[Saved data entries]

========================================

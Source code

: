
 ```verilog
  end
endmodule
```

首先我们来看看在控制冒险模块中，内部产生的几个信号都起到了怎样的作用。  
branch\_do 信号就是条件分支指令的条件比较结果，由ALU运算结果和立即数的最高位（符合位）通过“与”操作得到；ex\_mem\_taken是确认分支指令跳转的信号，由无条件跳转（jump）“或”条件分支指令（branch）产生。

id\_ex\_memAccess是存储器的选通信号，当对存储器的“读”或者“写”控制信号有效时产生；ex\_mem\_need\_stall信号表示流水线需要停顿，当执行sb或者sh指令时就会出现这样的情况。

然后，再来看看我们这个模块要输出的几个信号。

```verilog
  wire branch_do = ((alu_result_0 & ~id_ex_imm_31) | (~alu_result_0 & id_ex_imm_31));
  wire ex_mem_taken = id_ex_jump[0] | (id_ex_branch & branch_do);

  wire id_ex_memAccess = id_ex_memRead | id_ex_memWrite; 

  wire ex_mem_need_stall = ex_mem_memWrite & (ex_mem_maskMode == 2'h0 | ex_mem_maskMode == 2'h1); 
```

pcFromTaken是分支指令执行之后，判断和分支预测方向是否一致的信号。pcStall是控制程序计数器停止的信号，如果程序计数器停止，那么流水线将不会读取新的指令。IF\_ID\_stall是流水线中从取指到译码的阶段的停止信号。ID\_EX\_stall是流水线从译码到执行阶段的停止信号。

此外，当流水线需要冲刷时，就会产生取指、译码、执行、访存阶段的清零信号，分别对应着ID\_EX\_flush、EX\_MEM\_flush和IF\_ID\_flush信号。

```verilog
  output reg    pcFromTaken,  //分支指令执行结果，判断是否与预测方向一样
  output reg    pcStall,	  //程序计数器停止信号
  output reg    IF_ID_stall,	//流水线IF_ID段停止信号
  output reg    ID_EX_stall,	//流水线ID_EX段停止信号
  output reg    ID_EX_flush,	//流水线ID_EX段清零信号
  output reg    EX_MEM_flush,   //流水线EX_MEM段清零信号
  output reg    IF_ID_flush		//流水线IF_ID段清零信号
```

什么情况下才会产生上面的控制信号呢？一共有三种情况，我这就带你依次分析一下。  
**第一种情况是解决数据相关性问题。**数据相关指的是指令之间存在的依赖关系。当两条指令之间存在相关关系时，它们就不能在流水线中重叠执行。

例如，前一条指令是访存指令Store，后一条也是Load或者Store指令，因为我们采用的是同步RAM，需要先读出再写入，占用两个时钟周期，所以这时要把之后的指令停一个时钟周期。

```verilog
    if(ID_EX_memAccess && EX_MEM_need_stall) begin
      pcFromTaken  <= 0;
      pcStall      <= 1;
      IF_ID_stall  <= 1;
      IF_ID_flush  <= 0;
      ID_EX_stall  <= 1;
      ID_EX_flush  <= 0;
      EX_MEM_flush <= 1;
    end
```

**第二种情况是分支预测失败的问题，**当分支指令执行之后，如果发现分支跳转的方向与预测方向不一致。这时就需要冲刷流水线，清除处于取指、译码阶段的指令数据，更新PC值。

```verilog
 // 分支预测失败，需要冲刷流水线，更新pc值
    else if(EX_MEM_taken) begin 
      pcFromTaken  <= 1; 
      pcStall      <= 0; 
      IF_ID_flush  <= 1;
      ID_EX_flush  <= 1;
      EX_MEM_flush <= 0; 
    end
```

========================================

**TASK DIRECTIONS**
Keeping every line exactly as it is, copy all the records.

**RESULT OF THE EXERCISE**
Source code

:
 ```verilog
  end
endmodule
```

首先我们来看看在控制冒险模块中，内部产生的几个信号都起到了怎样的作用。  
branch\_do 信号就是条件分支指令的条件比较结果，由ALU运算结果和立即数的最高位（符合位）通过“与”操作得到；ex\_mem\_taken是确认分支指令跳转的信号，由无条件跳转（jump）“或”条件分支指令（branch）产生。

id\_ex\_memAccess是存储器的选通信号，当对存储器的“读”或者“写”控制信号有效时产生；ex\_mem\_need\_stall信号表示流水线需要停顿，当执行sb或者sh指令时就会出现这样的情况。

然后，再来看看我们这个模块要输出的几个信号。

```verilog
  wire branch_do = ((alu_result_0 & ~id_ex_imm_31) | (~alu_result_0 & id_ex_imm_31));
  wire ex_mem_taken = id_ex_jump[0] | (id_ex_branch & branch_do);

  wire id_ex_memAccess = id_ex_memRead | id_ex_memWrite; 

  wire ex_mem_need_stall = ex_mem_memWrite & (ex_mem_maskMode == 2'h0 | ex_mem_maskMode == 2'h1); 
```

pcFromTaken是分支指令执行之后，判断和分支预测方向是否一致的信号。pcStall是控制程序计数器停止的信号，如果程序计数器停止，那么流水线将不会读取新的指令。IF\_ID\_stall是流水线中从取指到译码的阶段的停止信号。ID\_EX\_stall是流水线从译码到执行阶段的停止信号。

此外，当流水线需要冲刷时，就会产生取指、译码、执行、访存阶段的清零信号，分别对应着ID\_EX\_flush、EX\_MEM\_flush和IF\_ID\_flush信号。

```verilog
  output reg    pcFromTaken,  //分支指令执行结果，判断是否与预测方向一样
  output reg    pcStall,	  //程序计数器停止信号
  output reg    IF_ID_stall,	//流水线IF_ID段停止信号
  output reg    ID_EX_stall,	//流水线ID_EX段停止信号
  output reg    ID_EX_flush,	//流水线ID_EX段清零信号
  output reg    EX_MEM_flush,   //流水线EX_MEM段清零信号
  output reg    IF_ID_flush		//流水线IF_ID段清零信号
```

什么情况下才会产生上面的控制信号呢？一共有三种情况，我这就带你依次分析一下。  
**第一种情况是解决数据相关性问题。**数据相关指的是指令之间存在的依赖关系。当两条指令之间存在相关关系时，它们就不能在流水线中重叠执行。

例如，前一条指令是访存指令Store，后一条也是Load或者Store指令，因为我们采用的是同步RAM，需要先读出再写入，占用两个时钟周期，所以这时要把之后的指令停一个时钟周期。

```verilog
    if(ID_EX_memAccess && EX_MEM_need_stall) begin
      pcFromTaken  <= 0;
      pcStall      <= 1;
      IF_ID_stall  <= 1;
      IF_ID_flush  <= 0;
      ID_EX_stall  <= 1;
      ID_EX_flush  <= 0;
      EX_MEM_flush <= 1;
    end
```

**第二种情况是分支预测失败的问题，**当分支指令执行之后，如果发现分支跳转的方向与预测方向不一致。这时就需要冲刷流水线，清除处于取指、译码阶段的指令数据，更新PC值。

```verilog
 // 分支预测失败，需要冲刷流水线，更新pc值
    else if(EX_MEM_taken) begin 
      pcFromTaken  <= 1; 
      pcStall      <= 0; 
      IF_ID_flush  <= 1;
      ID_EX_flush  <= 1;
      EX_MEM_flush <= 0; 
    end
```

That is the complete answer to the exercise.